D’après les propos recueillis auprès de Myriam JARDON par Noëlle DE SMET
Dans nos numéros 199 et 200, nous avons présenté les deux premières phases d’un projet d’année, travaillé en collaboration avec la Monnaie, par toutes les sections d’une école secondaire d’enseignement qualifiant. Les phases suivantes concernent la mise en œuvre et en matière de toutes les réflexions, idées, écrits, patrons, maquettes réalisés.
Madame JARDON, chef d’atelier, me l’avait dit en début d’année : « C’est la matière première apportée par les élèves qui deviendra matière finie. »

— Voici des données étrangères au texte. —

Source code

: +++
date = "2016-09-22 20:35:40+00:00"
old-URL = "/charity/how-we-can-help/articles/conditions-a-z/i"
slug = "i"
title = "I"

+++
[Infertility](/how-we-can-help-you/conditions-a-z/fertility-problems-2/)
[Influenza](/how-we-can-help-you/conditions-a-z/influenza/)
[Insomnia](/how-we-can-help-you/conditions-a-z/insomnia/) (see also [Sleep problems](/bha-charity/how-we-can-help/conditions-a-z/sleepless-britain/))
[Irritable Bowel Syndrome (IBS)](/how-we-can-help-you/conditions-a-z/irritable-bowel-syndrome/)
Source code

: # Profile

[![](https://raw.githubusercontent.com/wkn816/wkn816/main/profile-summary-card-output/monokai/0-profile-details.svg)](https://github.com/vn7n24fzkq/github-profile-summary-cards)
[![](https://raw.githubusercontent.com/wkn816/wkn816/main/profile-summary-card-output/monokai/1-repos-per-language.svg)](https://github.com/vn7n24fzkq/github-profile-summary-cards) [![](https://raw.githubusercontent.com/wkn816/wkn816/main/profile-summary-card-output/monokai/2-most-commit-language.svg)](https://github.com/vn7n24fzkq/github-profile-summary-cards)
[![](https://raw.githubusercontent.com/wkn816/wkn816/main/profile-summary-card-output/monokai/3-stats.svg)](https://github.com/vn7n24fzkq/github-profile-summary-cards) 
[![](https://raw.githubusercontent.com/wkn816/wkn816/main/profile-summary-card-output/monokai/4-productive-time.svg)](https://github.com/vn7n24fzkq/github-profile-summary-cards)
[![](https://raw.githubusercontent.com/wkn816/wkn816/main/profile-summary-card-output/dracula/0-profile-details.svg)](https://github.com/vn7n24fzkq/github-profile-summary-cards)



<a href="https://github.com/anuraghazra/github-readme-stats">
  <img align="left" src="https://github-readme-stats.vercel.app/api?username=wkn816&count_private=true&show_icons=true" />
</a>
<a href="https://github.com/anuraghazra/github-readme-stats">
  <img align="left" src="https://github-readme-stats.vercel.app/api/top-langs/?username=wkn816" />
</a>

Il s’agissait, au départ, de ce foisonnement d’activités, de lectures, d’écrits, de dessins, de diptyques, d’exemples, de prises de position, à propos de tolérance et intolérance, fil rouge du programme d’opéras 2010-2011, à la Monnaie. Ce futur évoqué en début d’année révélait déjà une fameuse confiance dans les possibilités des élèves.
Quand j’ai pu voir tout ce qu’il en est advenu, tout ce que ces élèves étaient occupés à réaliser en vue du défilé-spectacle de mai, je me suis dit que cette confiance n’est pas vaine ! J’ai eu l’occasion de circuler dans tous les coins, rencontrant aussi des groupes venus d’autres écoles, parce que ce jour-là était un jour de « portes ouvertes ».
De l’enthousiasme et des créations
En 5e professionnelle coiffure, des élèves travaillent à une perruque qui doit donner une impression de décoiffé un peu sauvage. Les unes fabriquent les boucles au fer à boucler, les autres arrangent l’ensemble sur une tête postiche. Il s’agit d’assortir cette coiffure à une robe de poupée fabriquée par d’autres.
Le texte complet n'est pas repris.